The matter was referred to the Master of the Equity Courts of the Supreme Bench of Baltimore, and both he and the Chancellor below concluded that the secondary limitations were valid, one determining that the Rule was properly referable to the death of Mrs. Hawkins; the other to the time of the expiration of the power in Mrs. Hawkins to revoke the deed of trust in 1895, following the death of the original trustee.
In considering the rule against perpetuities and determining its application to given facts, what it is and certain generally recognized rules and principles relating thereto must be borne in mind; and the same applies to a proper consideration of powers.

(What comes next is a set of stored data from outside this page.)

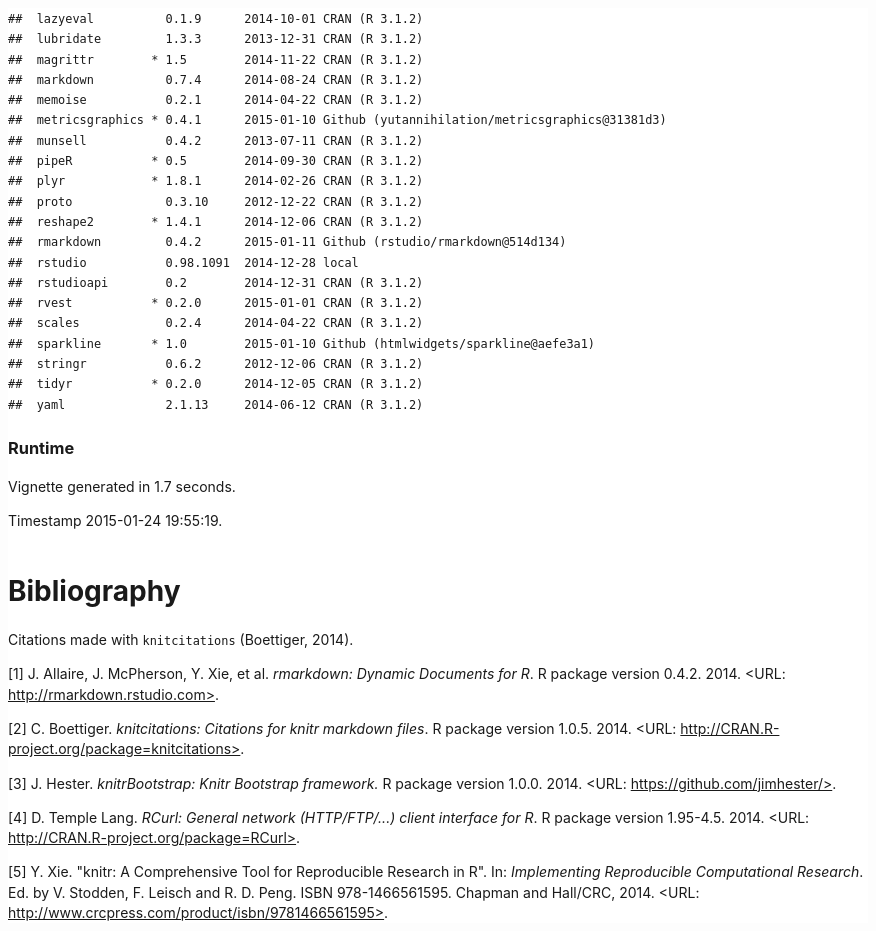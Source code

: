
 ```
##  lazyeval          0.1.9      2014-10-01 CRAN (R 3.1.2)                                  
##  lubridate         1.3.3      2013-12-31 CRAN (R 3.1.2)                                  
##  magrittr        * 1.5        2014-11-22 CRAN (R 3.1.2)                                  
##  markdown          0.7.4      2014-08-24 CRAN (R 3.1.2)                                  
##  memoise           0.2.1      2014-04-22 CRAN (R 3.1.2)                                  
##  metricsgraphics * 0.4.1      2015-01-10 Github (yutannihilation/metricsgraphics@31381d3)
##  munsell           0.4.2      2013-07-11 CRAN (R 3.1.2)                                  
##  pipeR           * 0.5        2014-09-30 CRAN (R 3.1.2)                                  
##  plyr            * 1.8.1      2014-02-26 CRAN (R 3.1.2)                                  
##  proto             0.3.10     2012-12-22 CRAN (R 3.1.2)                                  
##  reshape2        * 1.4.1      2014-12-06 CRAN (R 3.1.2)                                  
##  rmarkdown         0.4.2      2015-01-11 Github (rstudio/rmarkdown@514d134)              
##  rstudio           0.98.1091  2014-12-28 local                                           
##  rstudioapi        0.2        2014-12-31 CRAN (R 3.1.2)                                  
##  rvest           * 0.2.0      2015-01-01 CRAN (R 3.1.2)                                  
##  scales            0.2.4      2014-04-22 CRAN (R 3.1.2)                                  
##  sparkline       * 1.0        2015-01-10 Github (htmlwidgets/sparkline@aefe3a1)          
##  stringr           0.6.2      2012-12-06 CRAN (R 3.1.2)                                  
##  tidyr           * 0.2.0      2014-12-05 CRAN (R 3.1.2)                                  
##  yaml              2.1.13     2014-06-12 CRAN (R 3.1.2)
```

### Runtime 

Vignette generated in 1.7 seconds.   
<p>Timestamp 2015-01-24 19:55:19. 



# Bibliography

Citations made with `knitcitations` (Boettiger, 2014).


[1] J. Allaire, J. McPherson, Y. Xie, et al. _rmarkdown: Dynamic Documents for
R_. R package version 0.4.2. 2014. <URL: http://rmarkdown.rstudio.com>.

[2] C. Boettiger. _knitcitations: Citations for knitr markdown files_. R package
version 1.0.5. 2014. <URL: http://CRAN.R-project.org/package=knitcitations>.

[3] J. Hester. _knitrBootstrap: Knitr Bootstrap framework._ R package version
1.0.0. 2014. <URL: https://github.com/jimhester/>.

[4] D. Temple Lang. _RCurl: General network (HTTP/FTP/...) client interface for
R_. R package version 1.95-4.5. 2014. <URL:
http://CRAN.R-project.org/package=RCurl>.

[5] Y. Xie. "knitr: A Comprehensive Tool for Reproducible Research in R". In:
_Implementing Reproducible Computational Research_. Ed. by V. Stodden, F. Leisch
and R. D. Peng. ISBN 978-1466561595. Chapman and Hall/CRC, 2014. <URL:
http://www.crcpress.com/product/isbn/9781466561595>.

It has frequently been said that no full, complete and comprehensive definition has ever been given of the Rule. Many courts and text-writers, however, have adopted the statement *541of Professor Gray that “[n]o interest is good unless it must vest, if at all, not later than twenty-one years after some life in being at the creation of the interest.” 1 It sets out practically the same requirements that were enumerated in the previous appeal in this case, with the exception that the Court there stated that the period of time for an interest to vest was “twenty-one years and ten months.” 2 It is a rule of law, not one of construction,3 and it applies to legal and equitable estates 4 of both realty and personalty. It is not a rule that invalidates interests which last too long, but interests which vest too remotely; in other words, the Rule is not concerned with the duration of estates, but the time of their vesting.5
Powers of appointment are generally classified as to the manner or mode of their exercise and the authority conferred upon the donee of the power. They may be directed by the donor to be exercised by the last will and testament of the donee (testamentary) or by his deed (presently exercisable, if no postponement of the exercise is directed) or both (also presently exercisable if no postponement is directed). A power of appointment is said to be general when there is no limitation as to its exercise (except as to the manner), nor as to the persons in whose favor it is to be exercised, nor as to the amounts to be given to such persons. Lamkin v. Safe Deposit & Trust Co., 192 Md. 472, 479, 64 A. 2d 704. Maryland has not followed the majority rule, in all respects, when dealing with general testamentary powers.6 In the instant *542case, however, we are not dealing with general testamentary powers, but refer to general powers because of certain analogies to be made later concerning general powers exercisable by deed. If the donee of a power be limited in making the appointments to a relatively small group of persons, not including the donee, the power is clearly special.7
The appellants contend that Mrs. Hawkins’ reserved power to revoke the deed of trust was exercisable only upon the possible happening of uncertain events, and, therefore, did not render the estate “destructible” as that term is used in relation to the application of the Rule; and viewing the secondary limitations prospectively from the date of the deed of trust, in accordance with the general rule, they are invalid because they would have vested too remotely so as to violate the Rule. The appellees, on the other hand, claim that the terminus a quo from which the time is to be reckoned under the Rule is the date of the death of Mrs. Hawkins in 1924, but, at the earliest, it should be determined as of August 6, 1895, when Mrs. Hawkins’ power to revoke expired; because from the 24th of July until August 6 of that year she had had the absolute and unconditional power and authority to destroy the estate.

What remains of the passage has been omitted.